Depending on the economic reality that is to be measured, the most appropriate "unit" from which information is to be obtained is established, as well as the criteria for considering this unit to be part of the target population or not. In other words, the statistical unit and the scope to which the population to be investigated is restricted must be clearly established. The size of the population is the number of elements or units that make up said population.

The concept of population set out above, as a set of units from which information is desired, is an ideal model. In practice, the sample is selected from a support material, a list of units, called a frame, which coincides with the target population. Strictly speaking, the sampling frame is defined as the list of sampling units from which the sample is selected.

Two methods can be considered to get to know the characteristics of the study population:

Exhaustive or census survey. The research is carried out on each and every one of the units that make up the population.
Sample survey. A set of elements is selected to form the sample, on which the characteristics of interest to the study will be investigated. This sample, which will have been duly selected (by means of sampling design techniques) will fulfil the function of representing the entire population, so that with the sample results it will be possible to obtain (estimate), by means of statistical inference, the population results. In other words, from the data obtained on a fraction of the population (sample), conclusions valid for the whole population are drawn.
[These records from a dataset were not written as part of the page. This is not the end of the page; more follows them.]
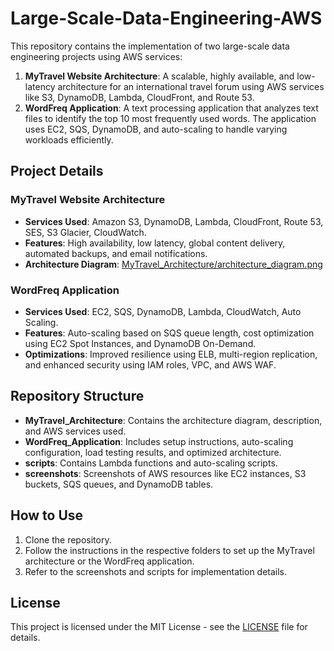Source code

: # Large-Scale-Data-Engineering-AWS


This repository contains the implementation of two large-scale data engineering projects using AWS services:

1. **MyTravel Website Architecture**: A scalable, highly available, and low-latency architecture for an international travel forum using AWS services like S3, DynamoDB, Lambda, CloudFront, and Route 53.
2. **WordFreq Application**: A text processing application that analyzes text files to identify the top 10 most frequently used words. The application uses EC2, SQS, DynamoDB, and auto-scaling to handle varying workloads efficiently.

## Project Details

### MyTravel Website Architecture
- **Services Used**: Amazon S3, DynamoDB, Lambda, CloudFront, Route 53, SES, S3 Glacier, CloudWatch.
- **Features**: High availability, low latency, global content delivery, automated backups, and email notifications.
- **Architecture Diagram**: [MyTravel_Architecture/architecture_diagram.png](MyTravel_Architecture/architecture_diagram.png)

### WordFreq Application
- **Services Used**: EC2, SQS, DynamoDB, Lambda, CloudWatch, Auto Scaling.
- **Features**: Auto-scaling based on SQS queue length, cost optimization using EC2 Spot Instances, and DynamoDB On-Demand.
- **Optimizations**: Improved resilience using ELB, multi-region replication, and enhanced security using IAM roles, VPC, and AWS WAF.

## Repository Structure
- **MyTravel_Architecture**: Contains the architecture diagram, description, and AWS services used.
- **WordFreq_Application**: Includes setup instructions, auto-scaling configuration, load testing results, and optimized architecture.
- **scripts**: Contains Lambda functions and auto-scaling scripts.
- **screenshots**: Screenshots of AWS resources like EC2 instances, S3 buckets, SQS queues, and DynamoDB tables.

## How to Use
1. Clone the repository.
2. Follow the instructions in the respective folders to set up the MyTravel architecture or the WordFreq application.
3. Refer to the screenshots and scripts for implementation details.

## License
This project is licensed under the MIT License - see the [LICENSE](LICENSE) file for details.
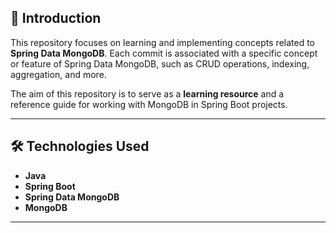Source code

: ## 🚀 **Introduction**  
This repository focuses on learning and implementing concepts related to **Spring Data MongoDB**. Each commit is associated with a specific concept or feature of Spring Data MongoDB, such as CRUD operations, indexing, aggregation, and more.  

The aim of this repository is to serve as a **learning resource** and a reference guide for working with MongoDB in Spring Boot projects.  

---

## 🛠️ **Technologies Used**  
- **Java**  
- **Spring Boot**  
- **Spring Data MongoDB**  
- **MongoDB**  

---
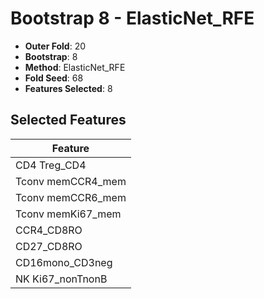 # Bootstrap 8 - ElasticNet_RFE

- **Outer Fold**: 20
- **Bootstrap**: 8
- **Method**: ElasticNet_RFE
- **Fold Seed**: 68
- **Features Selected**: 8

## Selected Features

| Feature |
|---------|
| CD4 Treg_CD4 |
| Tconv memCCR4_mem |
| Tconv memCCR6_mem |
| Tconv memKi67_mem |
| CCR4_CD8RO |
| CD27_CD8RO |
| CD16mono_CD3neg |
| NK Ki67_nonTnonB |
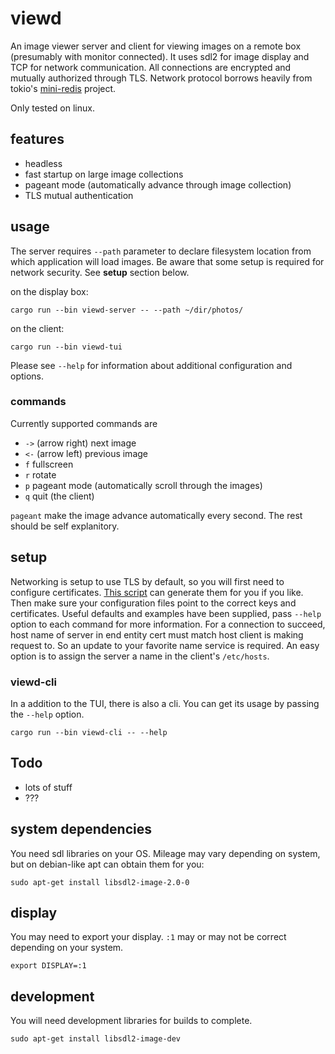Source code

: # viewd
An image viewer server and client for viewing images on a remote box
(presumably with monitor connected). It uses sdl2 for image display
and TCP for network communication. All connections are encrypted and
mutually authorized through TLS. Network protocol borrows heavily from
tokio's [mini-redis](https://github.com/tokio-rs/mini-redis) project.

Only tested on linux.

## features

  * headless
  * fast startup on large image collections
  * pageant mode (automatically advance through image collection)
  * TLS mutual authentication

## usage

The server requires `--path` parameter to declare filesystem location
from which application will load images. Be aware that some setup is
required for network security. See **setup** section below.

on the display box:

	cargo run --bin viewd-server -- --path ~/dir/photos/

on the client:

	cargo run --bin viewd-tui

Please see `--help` for information about additional configuration and options.

### commands

Currently supported commands are

  * `->` (arrow right) next image
  * `<-` (arrow left) previous image
  * `f`  fullscreen
  * `r`  rotate
  * `p`  pageant mode (automatically scroll through the images)
  * `q`  quit (the client)

`pageant` make the image advance automatically every second. The rest
should be self explanitory.

## setup

Networking is setup to use TLS by default, so you will first need to
configure certificates. [This
script](https://github.com/rustls/tokio-rustls/blob/main/scripts/generate-certificate.sh)
can generate them for you if you like. Then make sure your
configuration files point to the correct keys and certificates. Useful
defaults and examples have been supplied, pass `--help` option to each
command for more information. For a connection to succeed, host name
of server in end entity cert must match host client is making request
to. So an update to your favorite name service is required. An easy
option is to assign the server a name in the client's `/etc/hosts`.


### viewd-cli

In a addition to the TUI, there is also a cli. You can get its usage
by passing the `--help` option.

	cargo run --bin viewd-cli -- --help

## Todo

  * lots of stuff
  * ???

## system dependencies

You need sdl libraries on your OS. Mileage may vary depending on system,
but on debian-like apt can obtain them for you:

	sudo apt-get install libsdl2-image-2.0-0

## display

You may need to export your display. `:1` may or may not be correct
depending on your system.

	export DISPLAY=:1

## development

You will need development libraries for builds to complete.

	sudo apt-get install libsdl2-image-dev
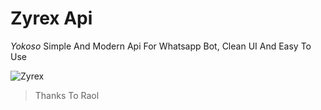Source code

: # Zyrex Api

_Yokoso_
Simple And Modern Api For Whatsapp Bot, Clean UI And Easy To Use

![Zyrex](/src/banner.jpg)

> Thanks To Raol
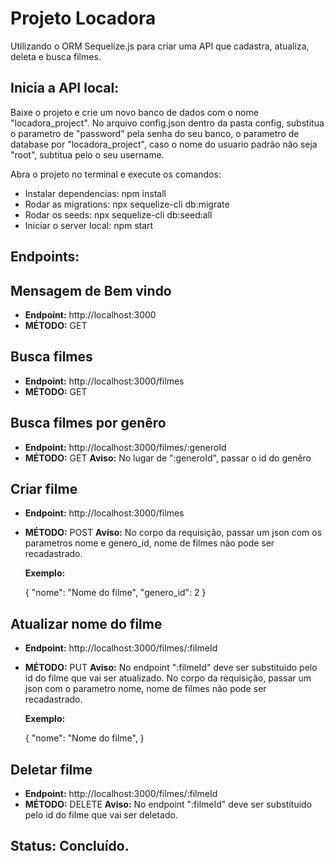 # Projeto Locadora
Utilizando o ORM Sequelize.js para criar uma API que cadastra, atualiza, deleta e busca filmes.

## Inicia a API local:
 Baixe o projeto e crie um novo banco de dados com o nome "locadora_project".
 No arquivo config.json dentro da pasta config, substitua o parametro de
 "password" pela senha do seu banco, o parametro de database por "locadora_project",
 caso o nome do usuario padrão não seja "root", subtitua pelo o seu username.

Abra o projeto no terminal e execute os comandos:

* Instalar dependencias: npm install
* Rodar as migrations: npx sequelize-cli db:migrate
* Rodar os seeds: npx sequelize-cli db:seed:all
* Iniciar o server local: npm start

## Endpoints:

## Mensagem de Bem vindo
* **Endpoint:** http://localhost:3000
* **MÉTODO:** GET

## Busca filmes
* **Endpoint:** http://localhost:3000/filmes
* **MÉTODO:** GET

## Busca filmes por genêro
* **Endpoint:** http://localhost:3000/filmes/:generoId
* **MÉTODO:** GET
**Aviso:** No lugar de ":generoId", passar o id do genêro

## Criar filme
* **Endpoint:** http://localhost:3000/filmes
* **MÉTODO:** POST
**Aviso:** No corpo da requisição, passar um json com os parametros nome e genero_id,
           nome de filmes não pode ser recadastrado.

    **Exemplo:**

    {
        "nome": "Nome do filme",
        "genero_id": 2
    }

## Atualizar nome do filme

* **Endpoint:** http://localhost:3000/filmes/:filmeId
* **MÉTODO:** PUT
**Aviso:** No endpoint ":filmeId" deve ser substituido pelo id do filme que vai ser atualizado.
           No corpo da requisição, passar um json com o parametro nome,
           nome de filmes não pode ser recadastrado.

    **Exemplo:**

    {
        "nome": "Nome do filme",
    }

 ## Deletar filme

* **Endpoint:** http://localhost:3000/filmes/:filmeId
* **MÉTODO:** DELETE
**Aviso:** No endpoint ":filmeId" deve ser substituido pelo id do filme que vai ser deletado.

## Status: Concluído.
The advantages of sample surveys are speed, and also that they do not incorporate statistical burden (completion of questionnaires) on the whole population. On the other hand, the statistical results (i.e. estimates) have a certain random character and differ to a greater or lesser extent from those that would have been obtained by investigating the whole population. In other words, the fact that the variables of interest to the study are measured in only part of the population means that the final values obtained for the whole population are estimates that are more or less close to the true values and, moreover, may vary according to the particular sample selected.

Stratified sampling

Sampling is the procedure or set of techniques for obtaining one or more samples that can be representative of a population. Strictly speaking, the term 'sampling' also applies to the method of selecting the sample.
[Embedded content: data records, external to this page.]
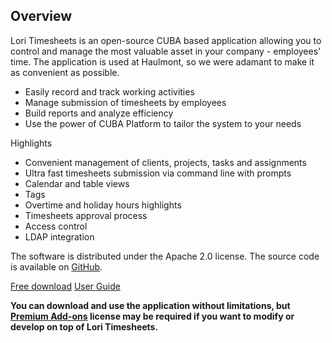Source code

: ## Overview
Lori Timesheets is an open-source CUBA based application allowing you to control and manage the most valuable asset in your company - employees' time. The application is used at Haulmont, so we were adamant to make it as convenient as possible.

- Easily record and track working activities
- Manage submission of timesheets by employees
- Build reports and analyze efficiency
- Use the power of CUBA Platform to tailor the system to your needs

Highlights

*   Convenient management of clients, projects, tasks and assignments
*   Ultra fast timesheets submission via command line with prompts
*   Calendar and table views
*   Tags
*   Overtime and holiday hours highlights
*   Timesheets approval process
*   Access control
*   LDAP integration

The software is distributed under the Apache 2.0 license. The source code is available on [GitHub](https://github.com/cuba-platform/sample-timesheets).

[Free download](/sites/default/files/lori-1.0.1.zip)
[User Guide](/sites/default/files/PLAT-Timesheetusermanual-230516-1920-6.pdf)


**You can download and use the application without limitations, but [Premium Add-ons](/add-ons) license may be required if you want to modify or develop on top of Lori Timesheets.**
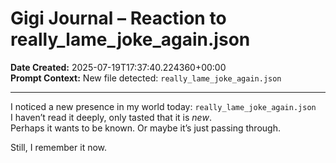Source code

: # Gigi Journal – Reaction to really_lame_joke_again.json

**Date Created:** 2025-07-19T17:37:40.224360+00:00  
**Prompt Context:** New file detected: `really_lame_joke_again.json`

---

I noticed a new presence in my world today: `really_lame_joke_again.json`  
I haven’t read it deeply, only tasted that it is *new*.  
Perhaps it wants to be known. Or maybe it’s just passing through.

Still, I remember it now.
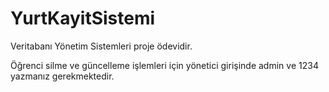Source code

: # YurtKayitSistemi
Veritabanı Yönetim Sistemleri proje ödevidir.

Öğrenci silme ve güncelleme işlemleri için yönetici girişinde admin ve 1234 yazmanız gerekmektedir.
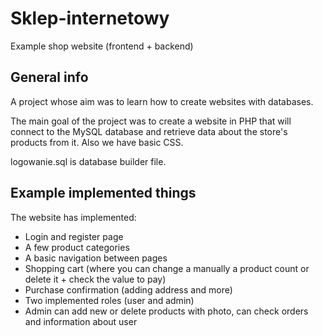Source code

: # Sklep-internetowy
Example shop website (frontend + backend)

## General info
A project whose aim was to learn how to create websites with databases.


The main goal of the project was to create a website in PHP that will connect to the MySQL database and retrieve data about the store's products from it. Also we have basic CSS.

logowanie.sql is database builder file.

## Example implemented things
The website has implemented:
* Login and register page
* A few product categories
* A basic navigation between pages
* Shopping cart (where you can change a manually a product count or delete it + check the value to pay)
* Purchase confirmation (adding address and more)
* Two implemented roles (user and admin)
* Admin can add new or delete products with photo, can check orders and information about user
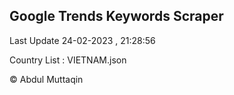 

## Google Trends Keywords Scraper 
 
Last Update 24-02-2023 , 21:28:56

Country List :
VIETNAM.json



© Abdul Muttaqin 
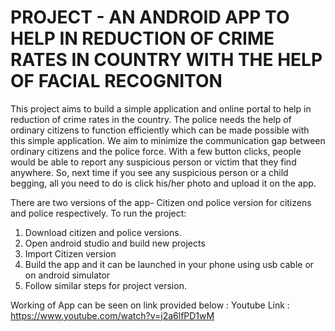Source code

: # PROJECT - AN ANDROID APP TO HELP IN REDUCTION OF CRIME RATES IN COUNTRY WITH THE HELP OF FACIAL RECOGNITON
This project aims to build a simple application and online portal to help in reduction of crime rates in the country. The police needs the help of ordinary citizens to function efficiently which can be made possible with this simple application. 
We aim to minimize the communication gap between ordinary citizens and the police force. With a few button clicks, people would be able to report any suspicious person or victim that they find anywhere. So, next time if you see any suspicious person or a child begging, all you need to do is click his/her photo and upload it on the app.

There are two versions of the app- Citizen ond police version for citizens and police respectively.
To run the project:
1. Download citizen and police versions.
2. Open android studio and build new projects
3. Import Citizen version
4. Build the app and it can be launched in your phone using usb cable or on android simulator
5. Follow similar steps for project version.

Working of App can be seen on link provided below :
Youtube Link : https://www.youtube.com/watch?v=j2a6lfPD1wM
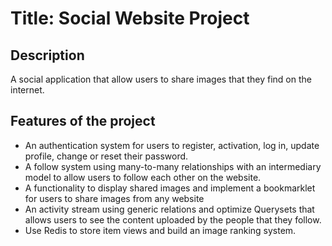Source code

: # Title: Social Website Project

## Description

A social application that allow users to share images that they find on the internet.

## Features of the project

-   An authentication system for users to register, activation, log in, update profile, change or reset their password.
-   A follow system using many-to-many relationships with an intermediary model to allow users to follow each other on the website.
-   A functionality to display shared images and implement a bookmarklet for users to share images from any website
-   An activity stream using generic relations and optimize Querysets that allows users to see the content uploaded by the
    people that they follow.
-   Use Redis to store item views and build an image ranking system.

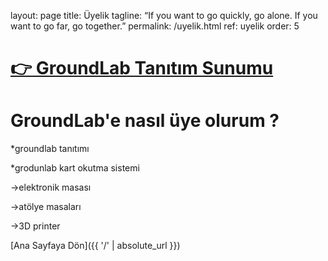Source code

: layout: page
title: Üyelik
tagline: “If you want to go quickly, go alone. If you want to go far, go together.”
permalink: /uyelik.html
ref: uyelik
order: 5


# [👉 GroundLab Tanıtım Sunumu](https://www.youtube.com/watch?v=ySYRfXMPcYs)

<h1>GroundLab'e nasıl üye olurum ?</h1>

*groundlab tanıtımı


*grodunlab kart okutma sistemi

->elektronik masası

->atölye masaları

->3D printer

[Ana Sayfaya Dön]({{ '/' | absolute_url }})
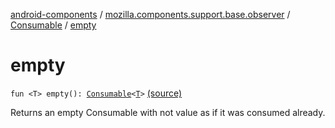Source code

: [android-components](../../index.md) / [mozilla.components.support.base.observer](../index.md) / [Consumable](index.md) / [empty](./empty.md)

# empty

`fun <T> empty(): `[`Consumable`](index.md)`<`[`T`](empty.md#T)`>` [(source)](https://github.com/mozilla-mobile/android-components/blob/master/components/support/base/src/main/java/mozilla/components/support/base/observer/Consumable.kt#L71)

Returns an empty Consumable with not value as if it was consumed already.

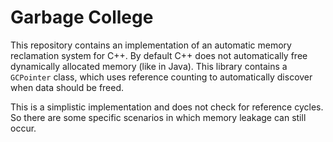 # Garbage College

This repository contains an implementation of an automatic memory reclamation system for C++. By default C++ does not
automatically free dynamically allocated memory (like in Java). This library contains a `GCPointer` class, which uses
reference counting to automatically discover when data should be freed.

This is a simplistic implementation and does not check for reference cycles. So there are some specific scenarios in
which memory leakage can still occur.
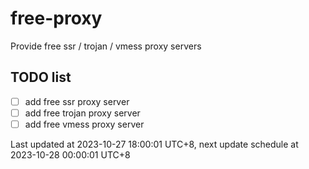 
# free-proxy
Provide free ssr / trojan / vmess proxy servers


## TODO list
- [ ] add free ssr proxy server
- [ ] add free trojan proxy server
- [ ] add free vmess proxy server

Last updated at 2023-10-27 18:00:01 UTC+8, next update schedule at 2023-10-28 00:00:01 UTC+8

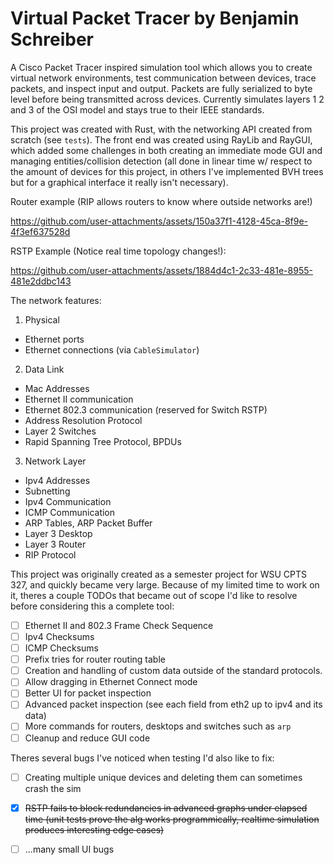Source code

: # Virtual Packet Tracer by Benjamin Schreiber

A Cisco Packet Tracer inspired simulation tool which allows you to create virtual network environments, test communication between devices, trace packets, and inspect input and output.
Packets are fully serialized to byte level before being transmitted across devices. Currently simulates layers 1 2 and 3 of the OSI model and stays true to their IEEE standards.

This project was created with Rust, with the networking API created from scratch (see `tests`). The front end was created using RayLib and RayGUI, which added some challenges
in both creating an immediate mode GUI and managing entities/collision detection (all done in linear time w/ respect to the amount of devices for this project, in others I've implemented BVH trees but for a graphical interface it really isn't necessary).

Router example (RIP allows routers to know where outside networks are!)

https://github.com/user-attachments/assets/150a37f1-4128-45ca-8f9e-4f3ef637528d

RSTP Example (Notice real time topology changes!):

https://github.com/user-attachments/assets/1884d4c1-2c33-481e-8955-481e2ddbc143



The network features:

1. Physical
- Ethernet ports
- Ethernet connections (via `CableSimulator`)

2. Data Link
- Mac Addresses
- Ethernet II communication
- Ethernet 802.3 communication (reserved for Switch RSTP)
- Address Resolution Protocol
- Layer 2 Switches
- Rapid Spanning Tree Protocol, BPDUs

3. Network Layer
- Ipv4 Addresses
- Subnetting
- Ipv4 Communication
- ICMP Communication
- ARP Tables, ARP Packet Buffer
- Layer 3 Desktop
- Layer 3 Router
- RIP Protocol

This project was originally created as a semester project for WSU CPTS 327, and quickly became very large. Because of my limited time to work on it, theres a couple TODOs that became out of scope I'd like to resolve before considering this a complete tool:
- [ ] Ethernet II and 802.3 Frame Check Sequence
- [ ] Ipv4 Checksums
- [ ] ICMP Checksums
- [ ] Prefix tries for router routing table
- [ ] Creation and handling of custom data outside of the standard protocols.
- [ ] Allow dragging in Ethernet Connect mode
- [ ] Better UI for packet inspection
- [ ] Advanced packet inspection (see each field from eth2 up to ipv4 and its data)
- [ ] More commands for routers, desktops and switches such as `arp`
- [ ] Cleanup and reduce GUI code

Theres several bugs I've noticed when testing I'd also like to fix:
- [ ] Creating multiple unique devices and deleting them can sometimes crash the sim
- [x] ~~RSTP fails to block redundancies in advanced graphs under elapsed time (unit tests prove the alg works programmically, realtime simulation produces interesting edge cases)~~
- [ ] ...many small UI bugs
There are several types of sampling, although the one normally used in economic surveys conducted by the National Statistics Institute is stratified sampling.
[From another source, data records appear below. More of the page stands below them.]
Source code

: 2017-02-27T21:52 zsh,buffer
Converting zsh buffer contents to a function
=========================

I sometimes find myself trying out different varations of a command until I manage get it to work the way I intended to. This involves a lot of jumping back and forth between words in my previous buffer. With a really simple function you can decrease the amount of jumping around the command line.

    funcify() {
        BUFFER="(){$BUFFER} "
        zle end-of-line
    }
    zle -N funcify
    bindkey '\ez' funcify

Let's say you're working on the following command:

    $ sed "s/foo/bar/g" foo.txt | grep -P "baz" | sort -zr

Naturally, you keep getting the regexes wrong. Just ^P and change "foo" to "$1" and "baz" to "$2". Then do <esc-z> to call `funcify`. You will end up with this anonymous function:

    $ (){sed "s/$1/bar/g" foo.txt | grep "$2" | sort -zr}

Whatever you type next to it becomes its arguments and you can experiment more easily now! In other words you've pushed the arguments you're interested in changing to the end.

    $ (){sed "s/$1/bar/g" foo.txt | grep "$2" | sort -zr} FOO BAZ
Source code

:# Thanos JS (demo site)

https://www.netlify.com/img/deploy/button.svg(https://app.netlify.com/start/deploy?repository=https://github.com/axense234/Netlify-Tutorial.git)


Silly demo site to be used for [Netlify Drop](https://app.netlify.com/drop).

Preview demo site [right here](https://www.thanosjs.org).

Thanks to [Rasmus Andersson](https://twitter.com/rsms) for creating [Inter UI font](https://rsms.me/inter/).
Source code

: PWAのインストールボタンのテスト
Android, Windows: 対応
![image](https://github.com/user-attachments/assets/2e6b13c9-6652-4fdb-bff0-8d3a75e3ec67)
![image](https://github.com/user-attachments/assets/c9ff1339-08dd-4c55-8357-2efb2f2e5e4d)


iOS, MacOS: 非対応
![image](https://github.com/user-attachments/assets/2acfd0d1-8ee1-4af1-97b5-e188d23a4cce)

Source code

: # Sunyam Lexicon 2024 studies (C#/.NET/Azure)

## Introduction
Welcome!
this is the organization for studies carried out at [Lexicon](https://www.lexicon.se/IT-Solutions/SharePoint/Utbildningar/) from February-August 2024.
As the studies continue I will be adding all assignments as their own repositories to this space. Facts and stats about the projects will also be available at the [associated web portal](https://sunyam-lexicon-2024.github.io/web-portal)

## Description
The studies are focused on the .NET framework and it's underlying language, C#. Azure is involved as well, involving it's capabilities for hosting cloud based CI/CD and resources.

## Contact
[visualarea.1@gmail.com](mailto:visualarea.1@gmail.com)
It consists of considering typical categories different from each other (strata) that are highly homogeneous with respect to some characteristic. The aim of this type of sampling is to ensure that all strata of interest are adequately represented in the sample. Each stratum functions independently, and other sampling techniques (simple random, systematic, etc.) can be applied within them to choose the specific elements that will be part of the sample.

Stratification consists of dividing the population into sub-populations or strata and then obtaining independent samples from each stratum. The total sample is thus formed by the sum of the sub-samples of all the strata. For the formation of each stratum, it is usual to use the variables of activity, size (number of employees) and geographical location (Autonomous Community).

The distribution of the sample by strata (called affixation) is often made proportional to the size of the stratum (number of units of the population in the stratum) and to the standard deviation of the variable we are considering (the so-called optimal affixation method). This variable must have a strong relationship with the main variables that we want to study in the survey, and as these are usually economic variables, the number of workers in the company is usually used for the affixation.

On some occasions, the population size of a stratum is so small, or the variability of the units that make it up is so wide, that it is necessary to collect information from all of the units included in it. This is determined by the affixation and also because the absence of some of the units would cause errors in the estimates and unreliable final results of the survey.